What Are the Ethical Issues?

  1. How can Bob balance his loyalties to his superior and to the company with the right of customers to receive accurate information?
  2. To what extent should Beth be allowed to disseminate information to prospective customers when it deviates from company materials?
  3. To what extent should Beth be allowed to dictate to Bob the information he conveys to his prospective customers, especially when it deviates from company materials and he has reason to suspect its accuracy?
  4. If the information Beth is disseminating is accurate and the result of her own research and experience, what is her obligation to share this information with others in the company?

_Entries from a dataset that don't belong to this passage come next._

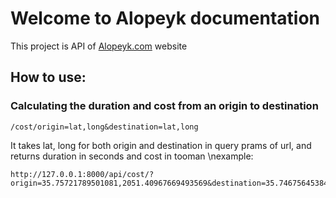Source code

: # Welcome to Alopeyk documentation
This project is API of [Alopeyk.com](https://alopeyk.com/) website
## How to use:
### Calculating the duration and cost from an origin to destination
```
/cost/origin=lat,long&destination=lat,long
```
It takes lat, long for both origin and destination in query prams of url, and returns duration in seconds and cost in tooman
\nexample:
```
http://127.0.0.1:8000/api/cost/?origin=35.75721789501081,2051.40967669493569&destination=35.746756453846,2051.37487729402636
```
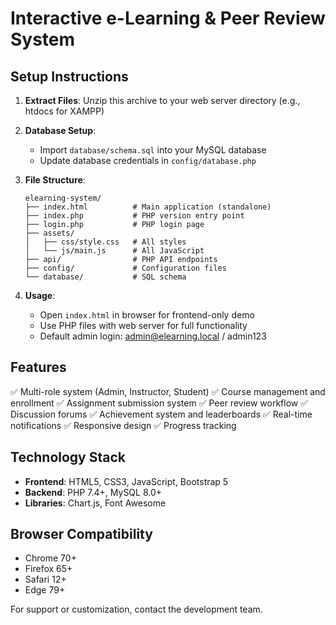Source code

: # Interactive e-Learning & Peer Review System

## Setup Instructions

1. **Extract Files**: Unzip this archive to your web server directory (e.g., htdocs for XAMPP)

2. **Database Setup**: 
   - Import `database/schema.sql` into your MySQL database
   - Update database credentials in `config/database.php`

3. **File Structure**:
   ```
   elearning-system/
   ├── index.html          # Main application (standalone)
   ├── index.php           # PHP version entry point
   ├── login.php           # PHP login page
   ├── assets/
   │   ├── css/style.css   # All styles
   │   └── js/main.js      # All JavaScript
   ├── api/                # PHP API endpoints
   ├── config/             # Configuration files
   └── database/           # SQL schema
   ```

4. **Usage**:
   - Open `index.html` in browser for frontend-only demo
   - Use PHP files with web server for full functionality
   - Default admin login: admin@elearning.local / admin123

## Features

✅ Multi-role system (Admin, Instructor, Student)
✅ Course management and enrollment
✅ Assignment submission system
✅ Peer review workflow
✅ Discussion forums
✅ Achievement system and leaderboards
✅ Real-time notifications
✅ Responsive design
✅ Progress tracking

## Technology Stack

- **Frontend**: HTML5, CSS3, JavaScript, Bootstrap 5
- **Backend**: PHP 7.4+, MySQL 8.0+
- **Libraries**: Chart.js, Font Awesome

## Browser Compatibility

- Chrome 70+
- Firefox 65+
- Safari 12+
- Edge 79+

For support or customization, contact the development team.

Who Are the Primary Stakeholders?

  • Beth Roberts
  • Bob Anderson
  • Customers and prospective customers of Thompson Security Systems
  • Competitors of Thompson Security Systems
  • All employees of Thompson Security Systems
  • The owners of Thompson Security Systems

What Are the Possible Alternatives?

  1. Bob could tell Beth that he questions the information and doesn’t feel       comfortable in presenting it to prospects.
  2. Bob could tell Beth that he simply forgot to include the information and agree to do so in future presentations:
  • And then “go along” and present the questionable information in future calls.
  • Or, agree to present the information but do so only when Beth is present.
  • And/or “blow the whistle” by reporting the situation to Beth’s superior or others in the company.

What Are the Ethics of the Alternatives?

  • Ask questions based on a “utilitarian” perspective (costs and benefits). For example:
  1. What possible alternative would provide the greatest good to the greatest number?
  2. How can costs be measured in this scenario?
  • If the information is inaccurate: How

much value can be placed on disclosure of information to customers? How much value should be placed promoting the careers of women like Beth in the company’s management? Does higher management know that Beth uses deception to enhance her productivity? If so, are they endorsing the practice through their silence? Given that the equipment is leased and not sold, what will the financial impact be for Thompson if customers discover the deception? What will the impact be on Thompson’s competitors? On the safety and welfare of its customers?

  • If the information is accurate: What are Beth’s rights to keep to herself information that she has acquired through her own diligence? What is her obligation to share this with other managers and employees of the company? Will it harm her career to share this information unselfishly with “competing” managers on the same career track?
  • Ask questions based on the “rights” perspective. For example:
  1. What do each of the primary stakeholders have the right to expect?
  • What are Beth’s rights as a supervisor?
  • What are Bob’s rights as an employee?
  • What rights do Thompson customers have here?
  • What rights do Thompson competitors have here?
  1. What obligations do the stakeholders owe one another?
  • What are Beth’s obligations as a supervisor?
  • What are Bob’s obligations as an employee? How is he to balance his obligations to the company with his loyalty to Beth? How about his obligations to customers and prospects?
  • Ask questions based on the “distributive justice”
    perspective (benefits and burdens). For example:
  1. Which alternative most fairly distributes the benefits and burdens among the various stakeholders?
  2. Which stakeholders carry the greatest burden if Bob “goes along” and does nothing?

What Are the Practical Constraints?

  1. Directly or indirectly accusing Beth of dishonesty is not likely to improve Bob’s first performance appraisal.
  2. Bob has his suspicions but no direct knowledge as to the truthfulness of Beth’s claims. He doesn’t have the depth of her experience with the firm, its products, and its customers.
  3. Bob is sitting beside Beth in the car, and she is waiting for an answer. He has to answer with something now.

What Actions Should Be Taken?

  1. What should Bob say? What should Bob do?
  2. What would you say and do if you were Bob sitting in that car? Why would you make that choice?
  3. Which framework of moral reasoning (utilitarian, rights, distributive justice) makes the most sense to you as a means of resolving this dilemma?